Revealing reactions to stolen photos

A crime was revealed last week, the hacking and theft of hundreds, if not thousands of private photos from high-profile celebrities. Many of these stolen photos were nudes taken by the celebrity intended only for the eyes of her beloved. Reactions to this news falls broadly into two camps. One, the one that has been repeated in reaction to sexually related crimes against women for hundreds of years, is worn out to the point of ridicule. “She should have been more careful.”

characterquoteThe other reaction is almost startling in its common sense. “How many other precautions should she have to take? Is it your fault when someone steals your identity?”

What needs to be remembered, first and foremost, is that a crime was committed against these women. Their property – sometimes with extreme effort – has been stolen from their private devices. One woman noted that she’d deleted her images a long time ago – and was astounded when they suddenly showed up again.

Now, with the publicity of these photos, the women are being victimized again and again and again. How different is this situation from a peeping pervert photographing or videotaping a woman without her knowledge, and then publicizing those pictures or videos. It is a crime, and the woman in the safety of her own home, is not to blame.

Yet again and again the echoing rejoinder, the slut-shaming, victim-blaming culture insists that none of those women should have ever had naked pictures of themselves to start with.

Ok, Mr. Morality, let’s say they shouldn’t. Does that excuse the thieves? Does that justify the eyes of lustful men who intentionally seek out these stolen image for the thrill of looking at naked women. Of women who would NEVER reveal themselves like that to anyone but their very significant other? (It’s like reading other peoples love letters and pretending they were meant for you. How pathetic and creepy.)

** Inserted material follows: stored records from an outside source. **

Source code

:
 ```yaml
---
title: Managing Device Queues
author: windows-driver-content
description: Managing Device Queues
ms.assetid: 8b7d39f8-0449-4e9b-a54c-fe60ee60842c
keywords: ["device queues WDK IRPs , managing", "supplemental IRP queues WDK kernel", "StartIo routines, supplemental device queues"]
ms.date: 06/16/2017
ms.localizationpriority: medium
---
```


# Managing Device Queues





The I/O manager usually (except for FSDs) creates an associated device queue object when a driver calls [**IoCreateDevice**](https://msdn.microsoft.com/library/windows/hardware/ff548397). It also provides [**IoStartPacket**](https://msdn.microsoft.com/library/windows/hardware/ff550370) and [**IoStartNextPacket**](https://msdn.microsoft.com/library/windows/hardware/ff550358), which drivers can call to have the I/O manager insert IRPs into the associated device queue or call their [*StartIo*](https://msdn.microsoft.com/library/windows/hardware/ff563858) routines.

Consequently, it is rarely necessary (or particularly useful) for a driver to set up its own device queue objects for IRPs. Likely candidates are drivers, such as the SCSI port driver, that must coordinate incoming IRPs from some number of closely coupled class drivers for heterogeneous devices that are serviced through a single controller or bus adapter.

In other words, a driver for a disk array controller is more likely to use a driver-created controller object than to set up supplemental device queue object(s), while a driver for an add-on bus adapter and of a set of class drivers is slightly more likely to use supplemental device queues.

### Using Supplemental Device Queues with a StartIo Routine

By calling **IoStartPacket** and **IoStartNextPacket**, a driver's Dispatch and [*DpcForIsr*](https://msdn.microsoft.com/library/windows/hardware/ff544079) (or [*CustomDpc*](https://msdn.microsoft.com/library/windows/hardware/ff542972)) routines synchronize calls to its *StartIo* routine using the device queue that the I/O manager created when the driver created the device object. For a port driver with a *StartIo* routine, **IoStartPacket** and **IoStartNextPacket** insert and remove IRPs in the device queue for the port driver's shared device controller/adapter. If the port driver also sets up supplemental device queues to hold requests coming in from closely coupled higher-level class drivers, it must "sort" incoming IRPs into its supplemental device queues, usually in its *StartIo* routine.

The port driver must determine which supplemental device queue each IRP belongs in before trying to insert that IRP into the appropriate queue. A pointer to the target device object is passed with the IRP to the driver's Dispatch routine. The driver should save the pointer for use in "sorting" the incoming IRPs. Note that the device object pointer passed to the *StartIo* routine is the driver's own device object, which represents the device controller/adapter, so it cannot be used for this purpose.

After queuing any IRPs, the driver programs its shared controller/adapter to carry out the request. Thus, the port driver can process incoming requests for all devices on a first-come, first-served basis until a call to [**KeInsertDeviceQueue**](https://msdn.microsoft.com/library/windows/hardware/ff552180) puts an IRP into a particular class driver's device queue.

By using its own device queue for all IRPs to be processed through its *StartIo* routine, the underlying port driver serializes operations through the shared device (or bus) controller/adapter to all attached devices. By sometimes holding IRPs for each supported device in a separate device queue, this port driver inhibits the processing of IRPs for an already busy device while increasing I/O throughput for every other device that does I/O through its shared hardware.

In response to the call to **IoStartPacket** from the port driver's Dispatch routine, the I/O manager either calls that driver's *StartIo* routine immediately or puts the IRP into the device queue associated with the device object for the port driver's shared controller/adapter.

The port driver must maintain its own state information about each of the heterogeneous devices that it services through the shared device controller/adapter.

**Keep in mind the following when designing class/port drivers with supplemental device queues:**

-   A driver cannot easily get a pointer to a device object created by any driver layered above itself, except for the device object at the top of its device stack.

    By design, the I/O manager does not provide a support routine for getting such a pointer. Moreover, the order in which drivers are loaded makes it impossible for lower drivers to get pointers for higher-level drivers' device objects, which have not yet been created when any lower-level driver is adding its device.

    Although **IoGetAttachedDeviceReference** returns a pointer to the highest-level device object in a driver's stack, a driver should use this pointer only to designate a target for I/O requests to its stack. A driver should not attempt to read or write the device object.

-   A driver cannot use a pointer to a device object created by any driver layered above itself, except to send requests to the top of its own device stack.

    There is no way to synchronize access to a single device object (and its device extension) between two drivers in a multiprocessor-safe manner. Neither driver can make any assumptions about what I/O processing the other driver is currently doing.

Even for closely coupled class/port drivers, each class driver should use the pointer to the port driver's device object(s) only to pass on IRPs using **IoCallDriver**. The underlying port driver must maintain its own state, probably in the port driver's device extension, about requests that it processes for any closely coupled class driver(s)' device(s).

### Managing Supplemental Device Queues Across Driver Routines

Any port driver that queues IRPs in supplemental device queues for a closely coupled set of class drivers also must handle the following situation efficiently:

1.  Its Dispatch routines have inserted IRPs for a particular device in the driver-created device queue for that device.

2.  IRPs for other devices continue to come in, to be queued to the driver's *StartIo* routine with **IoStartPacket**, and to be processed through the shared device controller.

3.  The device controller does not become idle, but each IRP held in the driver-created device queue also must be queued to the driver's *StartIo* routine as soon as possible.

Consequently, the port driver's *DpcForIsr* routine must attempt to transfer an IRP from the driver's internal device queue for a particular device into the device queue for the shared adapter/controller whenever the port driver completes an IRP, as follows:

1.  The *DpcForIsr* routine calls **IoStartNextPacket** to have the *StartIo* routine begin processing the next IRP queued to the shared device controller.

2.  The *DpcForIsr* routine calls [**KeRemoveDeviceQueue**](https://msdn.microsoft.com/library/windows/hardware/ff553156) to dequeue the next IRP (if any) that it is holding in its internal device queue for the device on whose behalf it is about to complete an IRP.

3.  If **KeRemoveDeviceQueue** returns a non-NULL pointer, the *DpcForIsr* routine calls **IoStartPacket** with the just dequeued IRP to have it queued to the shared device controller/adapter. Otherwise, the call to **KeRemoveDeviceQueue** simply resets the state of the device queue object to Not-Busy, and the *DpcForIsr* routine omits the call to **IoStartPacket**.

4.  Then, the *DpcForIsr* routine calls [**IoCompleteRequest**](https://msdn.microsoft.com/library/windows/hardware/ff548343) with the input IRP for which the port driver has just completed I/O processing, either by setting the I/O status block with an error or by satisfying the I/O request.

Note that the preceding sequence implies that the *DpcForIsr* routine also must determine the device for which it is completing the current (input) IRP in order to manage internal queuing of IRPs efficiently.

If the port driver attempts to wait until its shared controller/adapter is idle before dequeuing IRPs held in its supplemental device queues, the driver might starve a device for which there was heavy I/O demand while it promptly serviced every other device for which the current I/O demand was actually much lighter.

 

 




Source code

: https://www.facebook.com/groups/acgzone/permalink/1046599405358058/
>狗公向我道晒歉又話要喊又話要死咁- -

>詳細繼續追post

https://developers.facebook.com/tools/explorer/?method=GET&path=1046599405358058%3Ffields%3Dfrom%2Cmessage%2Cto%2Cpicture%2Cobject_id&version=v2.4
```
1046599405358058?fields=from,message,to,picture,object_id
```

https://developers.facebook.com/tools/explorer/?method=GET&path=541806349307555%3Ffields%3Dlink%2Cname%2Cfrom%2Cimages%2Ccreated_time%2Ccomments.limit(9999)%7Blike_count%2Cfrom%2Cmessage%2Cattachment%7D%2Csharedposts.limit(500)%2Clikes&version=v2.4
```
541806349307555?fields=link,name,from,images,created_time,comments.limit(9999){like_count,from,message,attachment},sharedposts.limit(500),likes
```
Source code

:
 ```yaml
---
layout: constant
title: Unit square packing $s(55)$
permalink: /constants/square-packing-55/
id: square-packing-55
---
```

The “but they shouldn’t have…” response was best answered by author Chuck Wendig. Chuck blogs over at Terrible Minds and his language is, well, more colorful than what you will ever read here. Still, his response drives home just who’s the criminal party in this event.

“If you don’t want nude pics leaked, don’t take nude pics with your phone —” *Tasers you* *steals your shoes* SHOULDN’T WEAR SHOES BRO

— Chuck Wendig (@ChuckWendig) September 1, 2014

The next question is, why am I writing about this? Because this attitude is a root issue. It is at the core of so much pain.

It’s the beginning of the rape culture that says, “did you see how she dressed/drank/acted in the past?”, as an excuse for inexcusable crimes. It is the attitude that a woman’s sexuality isn’t her own and once it’s “out there” it’s available for anyone to use for any reason without apology or even second thought. Because that entitled attitude is the foundation that leads to human trafficking.

In a Facebook conversation, one woman thought the deeper issue was about teaching young women to have more self respect, to not post nude photos. Caution, certainly, is a valuable lesson. But her plan is less than half of the solution. We need to be teaching our boys, too. We need to tell them, and demonstrate to them, absolute respect for each other and ourselves. Boundaries, in a word.

And one line that should never be touched is one you have to have hacker skills to cross.